La présidente : Aujourd’hui, nous entamons notre étude du projet de loi S-205, Loi modifiant le Code criminel et une autre loi en conséquence (mise en liberté provisoire et engagement en cas de violence familiale).

[Traduction]

Pour débuter notre étude, nous sommes ravis d’avoir parmi nous le sénateur Boisvenu, qui est le parrain du projet de loi. Monsieur le sénateur, merci d’être ici ce matin. Vous avez la parole.

[Français]

L’honorable Pierre-Hugues Boisvenu, parrain du projet de loi : Merci de votre accueil chaleureux. Permettez-moi de faire ma présentation en français, puisque je suis plus à l’aise de présenter le projet de loi et de répondre à vos questions en français.

D’abord, j’aimerais vous dire que je travaille depuis trois ans sur ce projet de loi. Je dis « je travaille » et c’est un peu prétentieux, parce qu’une centaine de femmes m’ont accompagné dans ce travail. Elles ont été les artisanes de la rédaction de ce projet de loi.

J’aimerais vous présenter deux personnes qui m’accompagnent aujourd’hui : Mme Jeanson, qui est la coordonnatrice du groupe, et Mme Berglèse, qui fait partie du groupe également. Toutes deux sont des victimes de violence conjugale et de tentative de meurtre. Ce sont des femmes qui ont vécu une expérience très traumatisante.

Avec ce groupe de femmes, nous avons révisé leur expérience dans le système carcéral. Nous leur avons demandé de parler de leur expérience au moment où elles vivaient de la violence conjugale et après des années de violence conjugale, et lorsqu’elles ont décidé de dénoncer à un policier ce qu’elles ont subi. Nous les avons suivies tout au long du processus, au moment de la dénonciation de leur agresseur auprès d’un policier, de la remise en liberté de l’agresseur avec une promesse de comparaître, de la remise en liberté avec une ordonnance appelée « 810 », qui oblige un agresseur à respecter certaines conditions et au moment où leur agresseur est amené à procès, avec une promesse de comparaître, ce qu’on appelle une ordonnance « 515 ».

Nous avons suivi ces femmes tout au long du processus judiciaire, et nous leur avons demandé : « Qu’est-ce que vous changeriez au Code criminel pour vous sentir plus en sécurité? Qu’est-ce que ces changements auraient comme répercussions sur des femmes qui vivent actuellement cette violence en silence? Comment peut-on faire en sorte d’augmenter le nombre de femmes qui dénoncent? » Vous savez que très peu de femmes dénoncent leur agresseur : 80 % des femmes vivent de la violence conjugale sans dénoncer leur agresseur.

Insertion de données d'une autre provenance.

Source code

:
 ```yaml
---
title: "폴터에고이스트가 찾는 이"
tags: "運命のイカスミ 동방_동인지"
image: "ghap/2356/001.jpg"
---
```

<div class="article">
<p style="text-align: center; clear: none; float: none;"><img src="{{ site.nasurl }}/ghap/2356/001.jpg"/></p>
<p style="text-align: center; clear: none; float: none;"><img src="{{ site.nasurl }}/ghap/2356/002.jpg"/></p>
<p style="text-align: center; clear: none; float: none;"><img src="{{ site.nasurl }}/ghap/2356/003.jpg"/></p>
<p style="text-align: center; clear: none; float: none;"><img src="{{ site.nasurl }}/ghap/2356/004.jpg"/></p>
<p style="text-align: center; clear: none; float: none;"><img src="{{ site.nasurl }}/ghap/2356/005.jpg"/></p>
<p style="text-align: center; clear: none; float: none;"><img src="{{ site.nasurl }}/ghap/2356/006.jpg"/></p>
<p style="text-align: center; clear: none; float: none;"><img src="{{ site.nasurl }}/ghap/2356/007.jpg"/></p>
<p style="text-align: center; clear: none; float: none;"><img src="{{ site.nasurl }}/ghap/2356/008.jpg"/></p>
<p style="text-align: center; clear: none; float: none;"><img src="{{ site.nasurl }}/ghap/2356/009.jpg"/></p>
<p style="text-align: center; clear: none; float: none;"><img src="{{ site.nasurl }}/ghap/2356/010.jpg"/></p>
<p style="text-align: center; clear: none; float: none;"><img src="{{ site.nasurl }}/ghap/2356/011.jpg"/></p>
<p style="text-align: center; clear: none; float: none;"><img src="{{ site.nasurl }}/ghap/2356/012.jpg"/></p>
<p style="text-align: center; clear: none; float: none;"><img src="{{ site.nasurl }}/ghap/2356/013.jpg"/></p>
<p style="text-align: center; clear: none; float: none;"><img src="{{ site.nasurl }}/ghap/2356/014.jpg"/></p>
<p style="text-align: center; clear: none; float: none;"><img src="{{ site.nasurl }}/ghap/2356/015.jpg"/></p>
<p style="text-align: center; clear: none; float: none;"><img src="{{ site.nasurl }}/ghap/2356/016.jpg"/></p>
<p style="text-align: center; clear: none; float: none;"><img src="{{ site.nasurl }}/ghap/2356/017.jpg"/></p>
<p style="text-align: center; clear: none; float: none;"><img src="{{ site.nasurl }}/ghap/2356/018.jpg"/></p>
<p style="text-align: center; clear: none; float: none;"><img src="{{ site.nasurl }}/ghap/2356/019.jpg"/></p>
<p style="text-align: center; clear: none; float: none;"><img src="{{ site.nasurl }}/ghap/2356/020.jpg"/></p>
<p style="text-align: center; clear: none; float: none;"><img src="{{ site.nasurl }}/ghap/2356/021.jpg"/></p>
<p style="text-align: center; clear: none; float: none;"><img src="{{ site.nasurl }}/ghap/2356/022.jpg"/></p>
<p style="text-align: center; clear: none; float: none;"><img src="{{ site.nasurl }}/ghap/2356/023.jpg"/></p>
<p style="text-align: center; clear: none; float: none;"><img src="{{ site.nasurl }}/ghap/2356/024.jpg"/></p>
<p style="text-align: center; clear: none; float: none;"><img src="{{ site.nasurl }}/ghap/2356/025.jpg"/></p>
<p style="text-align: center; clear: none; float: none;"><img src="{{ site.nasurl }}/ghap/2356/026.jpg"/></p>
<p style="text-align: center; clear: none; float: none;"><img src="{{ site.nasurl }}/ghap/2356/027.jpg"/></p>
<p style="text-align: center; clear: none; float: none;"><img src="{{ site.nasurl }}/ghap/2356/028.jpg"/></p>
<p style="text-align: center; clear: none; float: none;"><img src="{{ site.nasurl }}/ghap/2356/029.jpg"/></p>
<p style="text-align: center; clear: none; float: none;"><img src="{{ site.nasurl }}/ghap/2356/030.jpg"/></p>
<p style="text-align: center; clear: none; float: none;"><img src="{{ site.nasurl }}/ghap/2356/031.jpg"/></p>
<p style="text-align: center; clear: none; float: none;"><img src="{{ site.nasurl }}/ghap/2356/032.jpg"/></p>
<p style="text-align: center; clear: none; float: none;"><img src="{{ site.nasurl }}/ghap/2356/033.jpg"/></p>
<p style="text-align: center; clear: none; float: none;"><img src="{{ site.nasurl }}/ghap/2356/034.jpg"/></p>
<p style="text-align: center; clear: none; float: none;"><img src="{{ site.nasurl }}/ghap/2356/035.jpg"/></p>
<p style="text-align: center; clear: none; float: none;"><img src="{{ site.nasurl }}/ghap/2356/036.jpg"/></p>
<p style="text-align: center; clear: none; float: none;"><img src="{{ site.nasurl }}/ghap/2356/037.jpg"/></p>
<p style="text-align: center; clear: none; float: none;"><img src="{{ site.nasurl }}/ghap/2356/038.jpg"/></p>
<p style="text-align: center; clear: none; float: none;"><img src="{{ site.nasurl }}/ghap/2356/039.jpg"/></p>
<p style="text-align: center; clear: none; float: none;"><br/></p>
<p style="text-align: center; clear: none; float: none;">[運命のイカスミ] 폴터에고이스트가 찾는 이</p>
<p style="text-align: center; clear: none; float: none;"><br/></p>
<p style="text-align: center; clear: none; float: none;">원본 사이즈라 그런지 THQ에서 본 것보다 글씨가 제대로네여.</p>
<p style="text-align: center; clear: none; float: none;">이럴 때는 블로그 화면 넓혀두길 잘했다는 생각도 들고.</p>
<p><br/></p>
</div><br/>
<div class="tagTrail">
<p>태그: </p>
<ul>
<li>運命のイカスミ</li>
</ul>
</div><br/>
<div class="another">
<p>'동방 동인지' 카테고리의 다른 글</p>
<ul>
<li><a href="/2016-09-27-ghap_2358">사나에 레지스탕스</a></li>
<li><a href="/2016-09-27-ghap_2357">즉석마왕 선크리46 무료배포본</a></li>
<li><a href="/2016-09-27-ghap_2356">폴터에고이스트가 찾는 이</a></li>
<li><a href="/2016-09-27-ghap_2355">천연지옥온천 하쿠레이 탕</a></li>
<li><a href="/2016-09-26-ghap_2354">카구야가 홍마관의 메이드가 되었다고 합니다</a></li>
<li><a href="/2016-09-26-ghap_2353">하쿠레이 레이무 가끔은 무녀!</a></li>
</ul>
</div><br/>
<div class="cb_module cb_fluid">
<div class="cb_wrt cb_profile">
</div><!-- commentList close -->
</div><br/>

À partir de cette expérience, le personnel de mon bureau a entrepris une démarche de recherche de littérature. Qu’est-ce qui se fait partout au Canada? Qu’est-ce qui se fait dans d’autres pays pour ce qui est des suivis électroniques des agresseurs ou des accusés? À notre grande surprise, beaucoup de provinces canadiennes utilisent le bracelet électronique après une condamnation, notamment la Saskatchewan, l’Ontario, le Québec depuis tout récemment, la Nouvelle-Écosse, le Nouveau-Brunswick, l’Île-du-Prince-Édouard et Terre-Neuve. Même le Service correctionnel du Canada a déjà une réglementation qui permet l’utilisation du bracelet électronique dans les cas de violence conjugale. Nous sommes allés voir également ce qui se faisait ailleurs. Nous avons beaucoup appris de l’expérience de l’Espagne, qui utilise le bracelet électronique depuis plus de 10 ans. Nous sommes allés voir aussi ce qui se faisait en France et aux États-Unis, parce qu’une vingtaine d’États américains utilisent le bracelet électronique pour contrer la violence conjugale, ou du moins pour protéger les victimes qui dénoncent leur agresseur.

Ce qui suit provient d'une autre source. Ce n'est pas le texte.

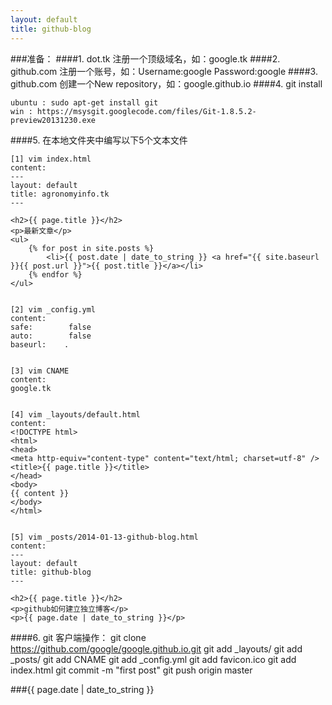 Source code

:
 ```yaml
---
layout: default
title: github-blog
---
```


###准备：
####1. dot.tk 注册一个顶级域名，如：google.tk
####2. github.com 注册一个账号，如：Username:google Password:google
####3. github.com 创建一个New repository，如：google.github.io
####4. git install  

    ubuntu : sudo apt-get install git
    win : https://msysgit.googlecode.com/files/Git-1.8.5.2-preview20131230.exe
####5. 在本地文件夹中编写以下5个文本文件


    [1] vim index.html
    content:
    ---
    layout: default
    title: agronomyinfo.tk
    ---
    
    <h2>{{ page.title }}</h2>
    <p>最新文章</p>
    <ul>
        {% for post in site.posts %}
            <li>{{ post.date | date_to_string }} <a href="{{ site.baseurl }}{{ post.url }}">{{ post.title }}</a></li>
        {% endfor %}
    </ul>


    [2] vim _config.yml
    content:
    safe:        false
    auto:        false
    baseurl:    .


    [3] vim CNAME
    content:
    google.tk


    [4] vim _layouts/default.html
    content:
    <!DOCTYPE html>
    <html>
    <head>
    <meta http-equiv="content-type" content="text/html; charset=utf-8" />
    <title>{{ page.title }}</title>
    </head>
    <body>
    {{ content }}
    </body>
    </html>


    [5] vim _posts/2014-01-13-github-blog.html
    content:
    ---
    layout: default
    title: github-blog
    ---

    <h2>{{ page.title }}</h2>
    <p>github如何建立独立博客</p>
    <p>{{ page.date | date_to_string }}</p>

####6. git 客户端操作：
    git clone https://github.com/google/google.github.io.git
    git add _layouts/
    git add _posts/
    git add CNAME
    git add _config.yml
    git add favicon.ico
    git add index.html
    git commit -m "first post"
    git push origin master

###{{ page.date | date_to_string }}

Par la suite, nous avons rédigé le projet de loi que vous avez entre les mains. Il fallait absolument obtenir aussi l’adhésion de gens qui ne sont pas nécessairement des victimes. Nous nous sommes mis en mode consultation. Les provinces sont parmi les premières organisations que nous avons consultées. Nous avons consulté les ministres de la Justice de la majorité des provinces canadiennes. Au Québec, nous avons consulté le premier ministre, M. Legault, la ministre de la Condition féminine, le ministre de la Justice et la ministre de la Sécurité publique de l’époque, Mme Guilbault.

Nous avons également consulté les fédérations des maisons d’hébergement pour femmes violentées et victimes de violence conjugale au Québec et partout au Canada; l’Association des familles de personnes assassinées et disparues; les fédérations de police; les regroupements autochtones, tant les regroupements qui représentent les femmes autochtones que ceux qui font de la thérapie auprès des Autochtones, surtout dans l’Ouest canadien; des thérapeutes qui travaillent déjà à réhabiliter des agresseurs; des entreprises qui produisent le bracelet électronique, pour connaître la fiabilité et les coûts de cet appareil et apprendre de leur expérience avec le bracelet, surtout au Canada. C’est la démarche que nous avons entreprise préalablement au dépôt du projet de loi, il y a quelques mois.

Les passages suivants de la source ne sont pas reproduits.